Never let a puncture ruin your ride again. We show you how to quickly and easily change an inner tube on the roadside.
You’re feeling a bit deflated. You've had an abrupt or slow expulsion of air from beneath you and suddenly your tyre is making that awful flapping sound as it rolls flatly along the road. Never fear, Sigma Sports’s quick and easy guide on how to replace an inner tube will have you back rolling in no time.
What you will need
Obviously, a spare inner tube is a must. Normally we recommend carrying two tubes just in case. If you are riding challenging terrain, (cobbled or dirt roads), then three spare tubes may be in order.
You'll also need two tyre levers and a means of inflation. A CO2 canister is the fastest and easiest way to inflate your inner tube, however, even riders with a CO2 inflator should carry a mini pump just in case you have a misfire. You do not want to be the person hoping to flag down a passing cyclist because you accidentally blew your CO2 load and have no other means of pumping up your inner tube.

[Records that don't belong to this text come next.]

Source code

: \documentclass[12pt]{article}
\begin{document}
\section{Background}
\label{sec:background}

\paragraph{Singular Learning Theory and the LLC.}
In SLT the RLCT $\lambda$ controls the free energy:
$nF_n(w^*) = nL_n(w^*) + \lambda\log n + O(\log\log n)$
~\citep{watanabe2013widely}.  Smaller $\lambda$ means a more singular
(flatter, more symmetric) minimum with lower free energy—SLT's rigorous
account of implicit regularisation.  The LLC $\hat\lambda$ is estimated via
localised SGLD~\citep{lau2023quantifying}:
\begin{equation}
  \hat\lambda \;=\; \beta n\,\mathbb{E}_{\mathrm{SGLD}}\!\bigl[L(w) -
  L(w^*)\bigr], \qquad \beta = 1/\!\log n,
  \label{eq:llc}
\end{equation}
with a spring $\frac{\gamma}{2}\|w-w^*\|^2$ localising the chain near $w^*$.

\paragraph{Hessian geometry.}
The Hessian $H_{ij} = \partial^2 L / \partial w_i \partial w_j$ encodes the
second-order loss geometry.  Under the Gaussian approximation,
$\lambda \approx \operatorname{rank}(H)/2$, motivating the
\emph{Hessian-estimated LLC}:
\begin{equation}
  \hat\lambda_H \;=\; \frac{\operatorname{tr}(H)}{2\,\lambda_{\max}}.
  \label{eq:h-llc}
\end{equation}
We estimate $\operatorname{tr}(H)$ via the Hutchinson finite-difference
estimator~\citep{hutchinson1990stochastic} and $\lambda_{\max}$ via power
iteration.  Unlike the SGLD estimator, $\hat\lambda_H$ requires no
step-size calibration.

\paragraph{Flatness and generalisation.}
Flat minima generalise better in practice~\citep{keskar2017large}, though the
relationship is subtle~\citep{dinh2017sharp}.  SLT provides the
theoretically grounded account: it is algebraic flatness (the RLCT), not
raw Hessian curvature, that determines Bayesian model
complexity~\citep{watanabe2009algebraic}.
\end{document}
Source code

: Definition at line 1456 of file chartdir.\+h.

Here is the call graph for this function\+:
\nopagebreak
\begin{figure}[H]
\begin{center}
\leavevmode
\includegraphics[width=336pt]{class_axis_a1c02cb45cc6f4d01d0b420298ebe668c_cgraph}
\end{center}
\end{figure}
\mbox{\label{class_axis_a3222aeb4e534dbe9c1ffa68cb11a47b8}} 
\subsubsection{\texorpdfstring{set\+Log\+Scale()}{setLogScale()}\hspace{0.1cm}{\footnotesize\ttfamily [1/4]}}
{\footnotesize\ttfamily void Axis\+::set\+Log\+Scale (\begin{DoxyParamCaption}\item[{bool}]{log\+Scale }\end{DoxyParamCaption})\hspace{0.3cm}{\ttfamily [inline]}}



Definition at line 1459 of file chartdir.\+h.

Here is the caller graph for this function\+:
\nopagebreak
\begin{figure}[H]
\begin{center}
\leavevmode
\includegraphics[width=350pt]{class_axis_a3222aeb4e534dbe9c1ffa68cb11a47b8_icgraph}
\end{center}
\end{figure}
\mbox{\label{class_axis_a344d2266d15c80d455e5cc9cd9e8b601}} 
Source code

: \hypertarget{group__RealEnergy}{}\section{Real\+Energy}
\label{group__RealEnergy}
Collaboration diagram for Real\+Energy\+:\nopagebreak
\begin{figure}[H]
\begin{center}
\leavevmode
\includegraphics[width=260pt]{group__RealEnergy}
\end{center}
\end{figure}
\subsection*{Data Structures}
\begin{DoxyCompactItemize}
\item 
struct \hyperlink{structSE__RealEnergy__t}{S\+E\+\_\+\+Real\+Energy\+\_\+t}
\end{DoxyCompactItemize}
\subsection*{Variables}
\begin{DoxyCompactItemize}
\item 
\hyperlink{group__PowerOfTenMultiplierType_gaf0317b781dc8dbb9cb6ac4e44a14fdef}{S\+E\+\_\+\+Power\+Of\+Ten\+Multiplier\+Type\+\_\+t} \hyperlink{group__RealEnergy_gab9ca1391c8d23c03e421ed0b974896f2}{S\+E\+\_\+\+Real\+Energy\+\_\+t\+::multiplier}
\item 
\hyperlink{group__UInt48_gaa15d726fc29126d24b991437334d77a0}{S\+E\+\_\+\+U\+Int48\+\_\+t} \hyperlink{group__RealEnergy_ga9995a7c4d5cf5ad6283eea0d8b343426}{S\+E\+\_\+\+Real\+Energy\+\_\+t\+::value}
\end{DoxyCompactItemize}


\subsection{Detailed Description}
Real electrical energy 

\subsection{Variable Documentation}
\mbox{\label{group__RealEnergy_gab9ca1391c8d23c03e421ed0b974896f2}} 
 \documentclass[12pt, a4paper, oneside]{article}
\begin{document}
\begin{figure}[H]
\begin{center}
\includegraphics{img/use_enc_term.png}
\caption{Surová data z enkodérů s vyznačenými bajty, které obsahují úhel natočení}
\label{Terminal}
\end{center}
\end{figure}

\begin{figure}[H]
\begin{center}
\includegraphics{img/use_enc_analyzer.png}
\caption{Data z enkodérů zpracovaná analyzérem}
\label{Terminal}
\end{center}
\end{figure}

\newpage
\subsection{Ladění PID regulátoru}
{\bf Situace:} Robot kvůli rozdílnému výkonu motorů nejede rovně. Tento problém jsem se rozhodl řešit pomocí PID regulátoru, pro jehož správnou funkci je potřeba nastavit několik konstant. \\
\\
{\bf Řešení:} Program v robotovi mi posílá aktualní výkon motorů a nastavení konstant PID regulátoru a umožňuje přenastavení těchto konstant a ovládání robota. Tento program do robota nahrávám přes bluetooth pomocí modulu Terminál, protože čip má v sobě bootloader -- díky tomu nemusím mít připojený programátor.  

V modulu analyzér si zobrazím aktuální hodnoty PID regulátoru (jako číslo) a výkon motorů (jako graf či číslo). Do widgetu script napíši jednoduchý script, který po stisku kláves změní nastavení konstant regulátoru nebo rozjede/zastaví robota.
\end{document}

Other useful but not essential kit includes tyre boots and adhesive patches. Tyre boots can be used to temporarily plug tears or holes in your tyres and adhesive patches are good for when you have run out of tubes and need to repair the ones you have already punctured. Both of these items are very small, so stuffing them in your saddle bag or jersey pocket is not going to negatively affect your quest for marginal gains.
① Remove your wheel
If you have punctured the rear tyre, shift into the lowest possible gear as this will make aligning the chain much easier when you come to put the wheel back in. Also, make sure to undo your brake quick release so that the wheel can be more easily removed.
② Remove one side of the tyre from the rim
This is where your tyre levers come into play. Use the curved end of the tyre lever and squeeze it between the edge of the tyre and the rim. Then lever the tyre up and over the rim to free it. It is normally easiest to start from the opposite side of the tyre from the valve.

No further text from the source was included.